On November 3, Venky Ravichandran, Zilliant director of customer success science sat on a panel with other big data rock stars to discuss best practices on the road to creating business models and processes that can unleash the power of predictive analytics. Moderated by Joshua Greenbaum of Enterprise Applications Consulting, the panel also featured Ben Coverston, DSE architect at DataStax and Dr. Kirk Borne of Booz Allen Hamilton. Below are some key takeaways from the discussion:
Ravichandran: Predictive models aren't a "black box," they're simply math! When leveraging these models, it's important to avoid jargon, but always have an explanatory model that provides context to the guidance.

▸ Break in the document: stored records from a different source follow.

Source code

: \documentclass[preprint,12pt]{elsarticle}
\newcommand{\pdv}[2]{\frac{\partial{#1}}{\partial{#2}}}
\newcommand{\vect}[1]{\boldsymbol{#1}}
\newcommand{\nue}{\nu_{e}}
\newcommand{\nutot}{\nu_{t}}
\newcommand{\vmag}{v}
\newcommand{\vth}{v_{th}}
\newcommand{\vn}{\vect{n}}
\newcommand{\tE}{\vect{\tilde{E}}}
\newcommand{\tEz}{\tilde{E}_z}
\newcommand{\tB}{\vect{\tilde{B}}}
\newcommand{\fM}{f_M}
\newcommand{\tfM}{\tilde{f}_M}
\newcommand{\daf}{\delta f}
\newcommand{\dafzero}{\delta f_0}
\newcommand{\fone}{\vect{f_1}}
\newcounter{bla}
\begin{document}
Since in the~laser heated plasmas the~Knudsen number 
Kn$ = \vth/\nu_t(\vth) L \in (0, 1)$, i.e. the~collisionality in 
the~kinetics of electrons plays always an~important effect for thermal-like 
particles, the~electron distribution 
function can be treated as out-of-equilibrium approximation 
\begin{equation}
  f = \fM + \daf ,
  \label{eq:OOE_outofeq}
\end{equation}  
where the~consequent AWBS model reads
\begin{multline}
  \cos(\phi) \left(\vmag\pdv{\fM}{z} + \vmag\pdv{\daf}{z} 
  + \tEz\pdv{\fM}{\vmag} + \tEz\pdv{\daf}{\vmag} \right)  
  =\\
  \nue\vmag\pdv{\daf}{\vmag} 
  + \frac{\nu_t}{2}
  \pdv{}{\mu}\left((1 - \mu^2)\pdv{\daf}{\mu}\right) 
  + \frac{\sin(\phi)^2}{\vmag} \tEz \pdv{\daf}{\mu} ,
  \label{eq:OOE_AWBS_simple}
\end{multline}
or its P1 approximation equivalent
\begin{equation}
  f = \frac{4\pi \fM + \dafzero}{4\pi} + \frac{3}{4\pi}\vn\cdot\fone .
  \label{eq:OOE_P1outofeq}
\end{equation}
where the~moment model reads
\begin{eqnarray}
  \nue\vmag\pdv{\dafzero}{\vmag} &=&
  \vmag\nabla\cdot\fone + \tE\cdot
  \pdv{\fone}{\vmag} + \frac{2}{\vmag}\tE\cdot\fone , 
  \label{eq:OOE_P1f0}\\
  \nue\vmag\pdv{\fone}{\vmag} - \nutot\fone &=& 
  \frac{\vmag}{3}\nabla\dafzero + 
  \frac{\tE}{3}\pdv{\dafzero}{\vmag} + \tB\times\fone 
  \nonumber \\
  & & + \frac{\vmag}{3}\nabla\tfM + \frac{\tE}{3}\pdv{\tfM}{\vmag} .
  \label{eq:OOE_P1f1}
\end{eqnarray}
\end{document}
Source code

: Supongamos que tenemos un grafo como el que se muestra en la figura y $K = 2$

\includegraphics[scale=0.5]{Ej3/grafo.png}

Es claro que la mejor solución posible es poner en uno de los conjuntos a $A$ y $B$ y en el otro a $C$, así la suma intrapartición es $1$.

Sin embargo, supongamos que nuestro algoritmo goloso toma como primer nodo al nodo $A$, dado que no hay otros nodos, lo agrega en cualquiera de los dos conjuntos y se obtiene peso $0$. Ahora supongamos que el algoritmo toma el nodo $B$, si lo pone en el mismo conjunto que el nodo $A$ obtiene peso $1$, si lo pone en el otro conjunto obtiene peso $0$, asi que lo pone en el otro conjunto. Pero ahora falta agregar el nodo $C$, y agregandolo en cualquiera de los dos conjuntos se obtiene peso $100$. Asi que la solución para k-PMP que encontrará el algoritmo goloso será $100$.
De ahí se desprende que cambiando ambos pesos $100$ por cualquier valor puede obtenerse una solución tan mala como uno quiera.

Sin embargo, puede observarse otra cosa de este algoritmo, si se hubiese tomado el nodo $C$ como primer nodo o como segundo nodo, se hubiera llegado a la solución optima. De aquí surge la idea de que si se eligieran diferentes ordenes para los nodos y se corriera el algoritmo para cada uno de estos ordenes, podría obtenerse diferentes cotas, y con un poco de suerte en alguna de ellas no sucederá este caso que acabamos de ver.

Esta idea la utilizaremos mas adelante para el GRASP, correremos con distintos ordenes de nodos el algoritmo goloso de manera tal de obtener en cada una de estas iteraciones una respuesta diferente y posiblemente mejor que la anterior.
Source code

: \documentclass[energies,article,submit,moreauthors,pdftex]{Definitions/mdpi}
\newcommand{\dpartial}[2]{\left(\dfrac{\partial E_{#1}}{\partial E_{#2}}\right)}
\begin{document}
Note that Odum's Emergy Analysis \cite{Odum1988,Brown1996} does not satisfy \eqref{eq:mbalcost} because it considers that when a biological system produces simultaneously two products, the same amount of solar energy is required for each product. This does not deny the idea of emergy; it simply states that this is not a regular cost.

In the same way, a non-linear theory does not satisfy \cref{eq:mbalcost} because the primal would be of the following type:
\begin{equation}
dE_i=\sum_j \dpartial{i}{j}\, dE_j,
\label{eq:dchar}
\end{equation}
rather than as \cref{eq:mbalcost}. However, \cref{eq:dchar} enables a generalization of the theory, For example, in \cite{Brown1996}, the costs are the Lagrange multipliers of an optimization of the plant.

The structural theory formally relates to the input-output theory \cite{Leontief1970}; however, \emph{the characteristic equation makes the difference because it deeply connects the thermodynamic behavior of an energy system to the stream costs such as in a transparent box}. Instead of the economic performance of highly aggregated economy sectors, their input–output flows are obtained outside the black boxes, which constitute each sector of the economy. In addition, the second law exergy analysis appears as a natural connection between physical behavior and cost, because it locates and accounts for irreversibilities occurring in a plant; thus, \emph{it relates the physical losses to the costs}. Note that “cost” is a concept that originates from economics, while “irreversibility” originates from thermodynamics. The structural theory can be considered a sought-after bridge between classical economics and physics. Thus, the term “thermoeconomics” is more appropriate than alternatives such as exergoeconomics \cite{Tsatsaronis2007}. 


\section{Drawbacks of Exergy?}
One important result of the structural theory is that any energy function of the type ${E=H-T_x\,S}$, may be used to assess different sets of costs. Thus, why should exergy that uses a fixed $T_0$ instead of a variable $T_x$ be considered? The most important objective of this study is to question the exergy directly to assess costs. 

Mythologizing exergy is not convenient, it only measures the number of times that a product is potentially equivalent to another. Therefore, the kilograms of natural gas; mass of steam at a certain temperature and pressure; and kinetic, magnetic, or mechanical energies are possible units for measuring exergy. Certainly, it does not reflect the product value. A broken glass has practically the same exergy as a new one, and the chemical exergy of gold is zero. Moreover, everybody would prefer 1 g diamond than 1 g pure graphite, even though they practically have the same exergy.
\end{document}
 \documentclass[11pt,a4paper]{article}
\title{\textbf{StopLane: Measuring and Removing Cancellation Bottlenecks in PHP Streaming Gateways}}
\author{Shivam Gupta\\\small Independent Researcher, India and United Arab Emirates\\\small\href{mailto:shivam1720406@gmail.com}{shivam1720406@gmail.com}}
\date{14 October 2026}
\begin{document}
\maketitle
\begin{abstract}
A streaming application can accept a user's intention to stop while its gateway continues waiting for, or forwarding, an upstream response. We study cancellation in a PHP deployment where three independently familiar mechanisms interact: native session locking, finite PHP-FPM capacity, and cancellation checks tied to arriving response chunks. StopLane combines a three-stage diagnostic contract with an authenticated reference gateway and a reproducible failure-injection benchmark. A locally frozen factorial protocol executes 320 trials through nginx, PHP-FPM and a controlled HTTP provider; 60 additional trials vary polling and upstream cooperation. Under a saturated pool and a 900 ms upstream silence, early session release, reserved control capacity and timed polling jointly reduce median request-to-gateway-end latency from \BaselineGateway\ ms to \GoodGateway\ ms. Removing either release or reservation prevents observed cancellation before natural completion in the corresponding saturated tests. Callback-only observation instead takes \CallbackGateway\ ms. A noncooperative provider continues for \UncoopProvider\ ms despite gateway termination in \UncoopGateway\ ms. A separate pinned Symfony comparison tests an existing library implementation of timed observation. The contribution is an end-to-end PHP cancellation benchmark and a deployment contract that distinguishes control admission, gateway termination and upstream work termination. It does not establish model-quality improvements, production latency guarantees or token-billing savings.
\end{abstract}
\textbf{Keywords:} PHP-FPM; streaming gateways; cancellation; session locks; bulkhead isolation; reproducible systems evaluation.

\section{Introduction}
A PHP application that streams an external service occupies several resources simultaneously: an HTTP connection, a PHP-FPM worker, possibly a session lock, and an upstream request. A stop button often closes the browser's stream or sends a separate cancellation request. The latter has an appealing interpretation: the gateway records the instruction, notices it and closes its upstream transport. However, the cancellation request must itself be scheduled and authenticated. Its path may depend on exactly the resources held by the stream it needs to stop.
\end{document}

Borne: A predictive model shouldn't be a Rube Goldberg machine. A 50-page equation is extremely brittle! Change one thing and it all breaks. Lesson here? Flexibility is key!
Greenbaum: What do we do about model failures? We depend on automated systems, what do we do when they fail us?
Coverston: That's an age-old problem, but we've given ourselves the tools to overcome it. We had the same issue with automobiles; they failed so we had to learn how to manually fix them. Now, we're working at a higher scale; robots build and diagnose cars.
Ravichandran: We used to analyze data using averages, however that was flawed because outliers skew averages. You can do beautiful things with data, yet if the model is incorrect the guidance will be wrong. The key is to have a flexible model that empowers repeat-ability with stakeholders. Then, you have the opportunity to recall and tweak the model as many times as is necessary.
Borne: Agreed! If you are working in averages, you are skewing your business! This is critical with artificial intelligence: Always think of the consequences. For example, NASA cites a successful mission as one where the astronauts are safe home with their families.